> _Required work_
Look for "DoxyCompactItemize" in each line of the entries, and return the matching lines.

#### Excerpted records ####

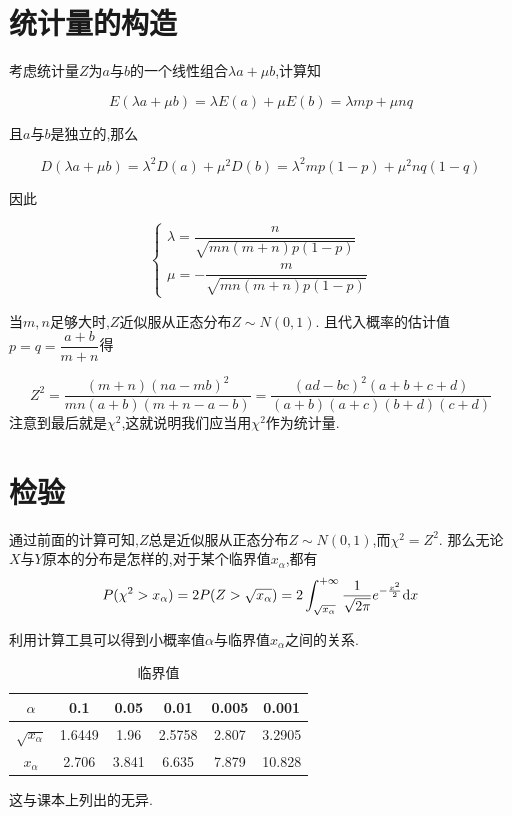 \documentclass{article}
\begin{document}
\section{统计量的构造}

考虑统计量$Z$为$a$与$b$的一个线性组合$\lambda a + \mu b$,计算知

\[ E(\lambda a + \mu b) = \lambda E(a) + \mu E(b) = \lambda mp + \mu nq \]

且$a$与$b$是独立的,那么

\[ D(\lambda a + \mu b) = \lambda^2 D(a) + \mu^2 D(b) = \lambda^2 mp(1 - p) + \mu^2 nq(1 - q) \]

因此

\[ \begin{cases}
    \lambda = \dfrac{n}{\sqrt{mn(m + n)p(1 - p)}} \\ \mu = -\dfrac{m}{\sqrt{mn(m + n)p(1 - p)}}
\end{cases} \]

当$m, n$足够大时,$Z$近似服从正态分布$Z \sim N(0, 1)$.
且代入概率的估计值$p = q = \dfrac{a + b}{m + n}$得

\[ Z^2 = \dfrac{(m + n)(na - mb)^2}{mn(a + b)(m + n - a - b)} = \dfrac{(ad - bc)^2(a + b + c + d)}{(a + b)(a + c)(b + d)(c + d)} \]
注意到最后就是$\chi^2$,这就说明我们应当用$\chi^2$作为统计量.

\section{检验}

通过前面的计算可知,$Z$总是近似服从正态分布$Z \sim N(0, 1)$,而$\chi^2 = Z^2$.
那么无论$X$与$Y$原本的分布是怎样的,对于某个临界值$x_\alpha$,都有
\[ P(\chi^2 > x_\alpha) = 2P(Z > \sqrt{x_\alpha}) = 2\int_{\sqrt{x_\alpha}}^{+\infty} \dfrac{1}{\sqrt{2\pi}} e^{-\frac{x^2}{2}} \dif x \]

利用计算工具可以得到小概率值$\alpha$与临界值$x_{\alpha}$之间的关系.

\begin{table}[ht]
    \centering
    \caption{临界值}
    \begin{tabular}{|c|c|c|c|c|c|}
        \hline
        $\alpha$ & 0.1 & 0.05 & 0.01 & 0.005 & 0.001 \\
        \hline
        $\sqrt{x_\alpha}$ & 1.6449 & 1.96 & 2.5758 & 2.807 & 3.2905 \\
        \hline
        $x_\alpha$ & 2.706 & 3.841 & 6.635 & 7.879 & 10.828 \\
        \hline
    \end{tabular}
\end{table}

这与课本上列出的无异.
\end{document}
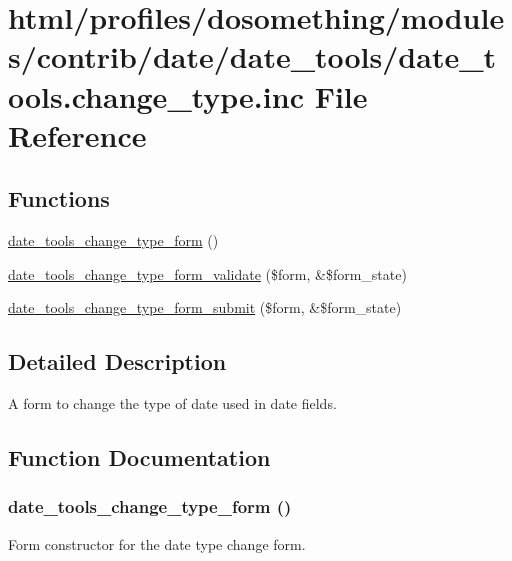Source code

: \hypertarget{date__tools_8change__type_8inc}{
\section{html/profiles/dosomething/modules/contrib/date/date\_\-tools/date\_\-tools.change\_\-type.inc File Reference}
\label{date__tools_8change__type_8inc}
}
\subsection*{Functions}
\begin{DoxyCompactItemize}
\item 
\hyperlink{date__tools_8change__type_8inc_a3625710b4303ee2a2ac8ce19515e28fe}{date\_\-tools\_\-change\_\-type\_\-form} ()
\item 
\hyperlink{date__tools_8change__type_8inc_a537d4733f1472548340d382657ce2665}{date\_\-tools\_\-change\_\-type\_\-form\_\-validate} (\$form, \&\$form\_\-state)
\item 
\hyperlink{date__tools_8change__type_8inc_aa4d27716963ad04ea751a1deeb3daa28}{date\_\-tools\_\-change\_\-type\_\-form\_\-submit} (\$form, \&\$form\_\-state)
\end{DoxyCompactItemize}


\subsection{Detailed Description}
A form to change the type of date used in date fields. 

\subsection{Function Documentation}
\hypertarget{date__tools_8change__type_8inc_a3625710b4303ee2a2ac8ce19515e28fe}{
\subsubsection[{date\_\-tools\_\-change\_\-type\_\-form}]{\setlength{\rightskip}{0pt plus 5cm}date\_\-tools\_\-change\_\-type\_\-form ()}}
\label{date__tools_8change__type_8inc_a3625710b4303ee2a2ac8ce19515e28fe}
Form constructor for the date type change form.

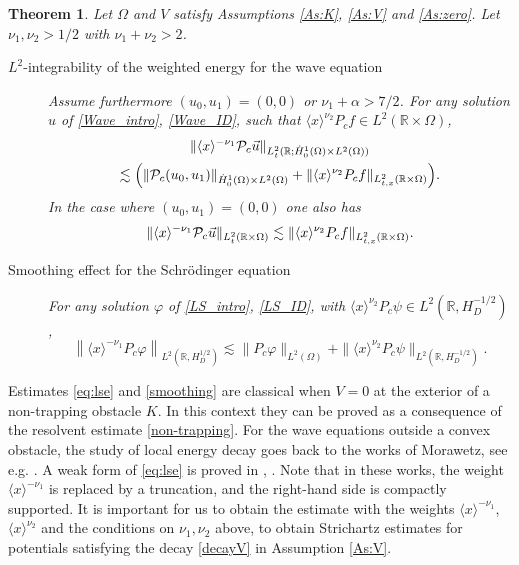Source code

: \documentclass[10pt,leqno]{amsart}
\newtheorem{theorem}{Theorem}[section]
\theoremstyle{definition}%
\theoremstyle{remark}
\numberwithin{equation}{section}
\newcommand{\R}{\mathbb{R}}
\renewcommand{\^}{\widehat}%
\newcommand{\la}{\langle}
\newcommand{\ra}{\rangle}
\newcommand{\PPP}{\mathcal{P}}
\begin{document}
\begin{theorem}
 \label{T:L2}
 Let $\Omega$ and $V$ satisfy Assumptions \ref{As:K}, \ref{As:V} and \ref{As:zero}. 
 Let $\nu_1,\nu_2>1/2$ with $\nu_1+\nu_2>2$.  
\begin{description}
\item[$L^2$-integrability of the weighted energy for the wave equation]
{Assume furthermore $(u_0,u_1)=(0,0)$ or $\nu_1+\alpha>7/2$.}
For any solution $u$ of \eqref{Wave_intro}, \eqref{Wave_ID}, such that $\la x\ra^{\nu_2}P_cf\in L^2(\R\times\Omega)$, 
\begin{multline}
	\label{eq:lse}
	\lVert  \langle x\rangle^{-\nu_1}\PPP_c\vec{u}\rVert_{L^2_t(\R; \dot{H}^1_0(\Omega)\times L^2(\Omega))}\\
	\lesssim \Bigl(\lVert \PPP_c(u_0,u_1)\rVert_{\dot{ H}^1_0(\Omega)\times L^2(\Omega)}+\lVert \langle x\rangle^{\nu_2} P_c f\rVert_{L^2_{t,x}(\R\times\Omega)}\Bigr).
	\end{multline}
	In the case where $(u_0,u_1)=(0,0)$ one also has
	\begin{equation}
	 \label{eq:lse_bis}
	\lVert  \langle x\rangle^{-\nu_1}\PPP_c\vec{u}\rVert_{L^2_t(\R\times \Omega)}\\
	\lesssim \lVert \langle x\rangle^{\nu_2} P_c f\rVert_{L^2_{t,x}(\R\times\Omega)}.
	\end{equation}
\item[Smoothing effect for the Schr\"odinger equation]

For any solution $\varphi$ of \eqref{LS_intro}, \eqref{LS_ID}, with $\la x\ra^{\nu_2} P_c \psi\in L^2(\R,H^{-1/2}_D)$, %
\begin{equation}
\label{smoothing}
\left\| \la x\ra^{-\nu_1} P_c\varphi\right\|_{L^2(\R,H^{1/2}_D)}\lesssim \|P_c \varphi\|_{L^2(\Omega)}+\|\la x\ra^{\nu_2} P_c \psi\|_{L^2(\R,H_D^{-1/2})}. 
\end{equation}
 \end{description}
\end{theorem}
Estimates \eqref{eq:lse} and \eqref{smoothing} are classical when $V=0$ at the exterior of a non-trapping obstacle $K$. In this context they can be proved as a consequence of the resolvent estimate \eqref{non-trapping}. For the wave equations outside a convex obstacle, the study of local energy decay goes back to the works of Morawetz, see e.g. \cite{Morawetz61}. A weak form of \eqref{eq:lse} is proved in \cite[Section 2]{MRS77}, \cite{Burq03}. Note that in these works, the weight $\la x\ra^{-\nu_1}$ is replaced by a truncation, and the right-hand side is compactly supported. It is important for us to obtain the estimate with the weights $\la x\ra^{-\nu_1}$, $\la x\ra^{\nu_2}$ and  the conditions on $\nu_1,\nu_2$ above, to obtain Strichartz estimates for potentials satisfying the decay \eqref{decayV} in Assumption \ref{As:V}.
\end{document}
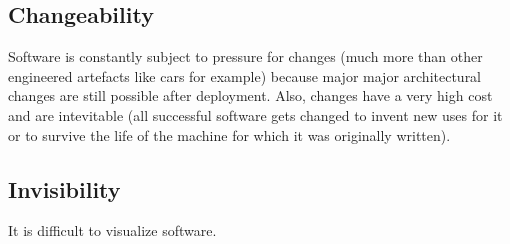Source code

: \documentclass[a4paper,11pt]{report}
\begin{document}
\subsection{Changeability}
Software is constantly subject to pressure for changes (much more than other
engineered artefacts like cars for example) because major major architectural
changes are still possible after deployment. Also, changes have a very high cost
and are intevitable (all successful software gets changed to invent new uses for
it or to survive the life of the machine for which it was originally written).

\subsection{Invisibility}
It is difficult to visualize software.
\end{document}
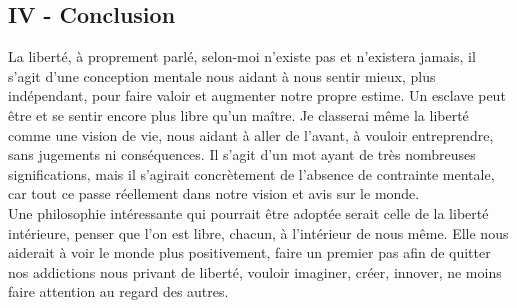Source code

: \documentclass[twocolumn, french]{article}
\begin{document}
\subsection*{IV - Conclusion}
La liberté, à proprement parlé, selon-moi n'existe pas et n'existera jamais, il s'agit d'une 
conception mentale nous aidant à nous sentir mieux, plus indépendant, pour faire valoir et augmenter 
notre propre estime. Un esclave peut être et se sentir encore plus libre qu'un maître. Je classerai
même la liberté comme une vision de vie, nous aidant à aller de l'avant, à vouloir entreprendre,
sans jugements ni conséquences. Il s'agit d'un mot ayant de très nombreuses significations, mais
il s'agirait concrètement de l'absence de contrainte mentale, car tout ce passe réellement dans 
notre vision et avis sur le monde. \\ Une philosophie intéressante qui pourrait être adoptée 
serait celle de la liberté intérieure, penser que l'on est libre, chacun, à l'intérieur de nous 
même. Elle nous aiderait à voir le monde plus positivement, faire un premier pas afin de quitter
nos addictions nous privant de liberté, vouloir imaginer, créer, innover, ne moins faire attention
au regard des autres.
\end{document}
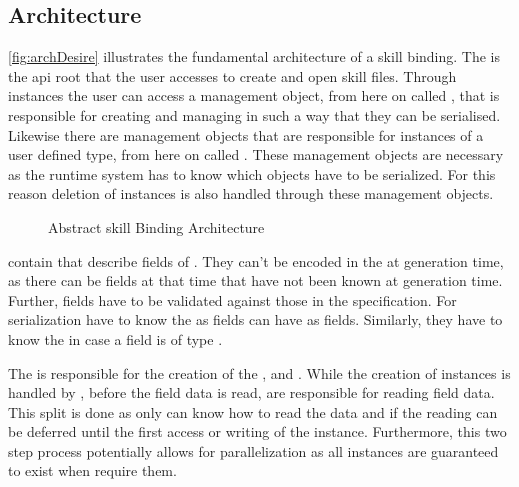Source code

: \documentclass[thesis]{subfiles}
\begin{document}
  \subsection{Architecture}\label{sec:skillArch}
    \autoref{fig:archDesire} illustrates the fundamental architecture of a \gls{skill} binding.
    The \SkillFile is the \gls{api} root that the user accesses to create and open \gls{skill} files.
    Through \SkillFile instances the user can access a management object, from here on called \StringPool, that is responsible for creating and managing \Strings in such a way that they can be serialised.
    Likewise there are management objects that are responsible for instances of a user defined type, from here on called \UserTypePools.
    These management objects are necessary as the runtime system has to know which objects have to be serialized.
    For this reason deletion of instances is also handled through these management objects.%
    ~\autocite[107--112]{skill-dis}

    \begin{figure}[ht]
      \centering
      
      \caption{Abstract \gls{skill} Binding Architecture}\label{fig:archDesire}
    \end{figure}

    \UserTypePools contain \FieldDeclarations that describe fields of \UserTypes.
    They can't be encoded in the \UserTypePools at generation time, as there can be fields at that time that have not been known at generation time.
    Further, fields have to be validated against those in the specification.
    For serialization \FieldDeclarations have to know the \UserTypePools as \UserType fields can have \UserTypes as fields.
    Similarly, they have to know the \StringPool in case a field is of type \String.%
    ~\autocite[144--148]{skill-dis}

    The \FileReader is responsible for the creation of the \StringPool, \UserTypePools and \FieldDeclarations.
    While the creation of \UserType instances is handled by \UserTypePools, before the field data is read, \FieldDeclarations are responsible for reading field data.
    This split is done as only \FieldDeclarations can know how to read the data and if the reading can be deferred until the first access or writing of the instance.
    Furthermore, this two step process potentially allows for parallelization as all \UserType instances are guaranteed to exist when \FieldDeclarations require them.%
    ~\autocite[148f.]{skill-dis}
\end{document}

####

> _Answer space_
\begin{DoxyCompactItemize}
\end{DoxyCompactItemize}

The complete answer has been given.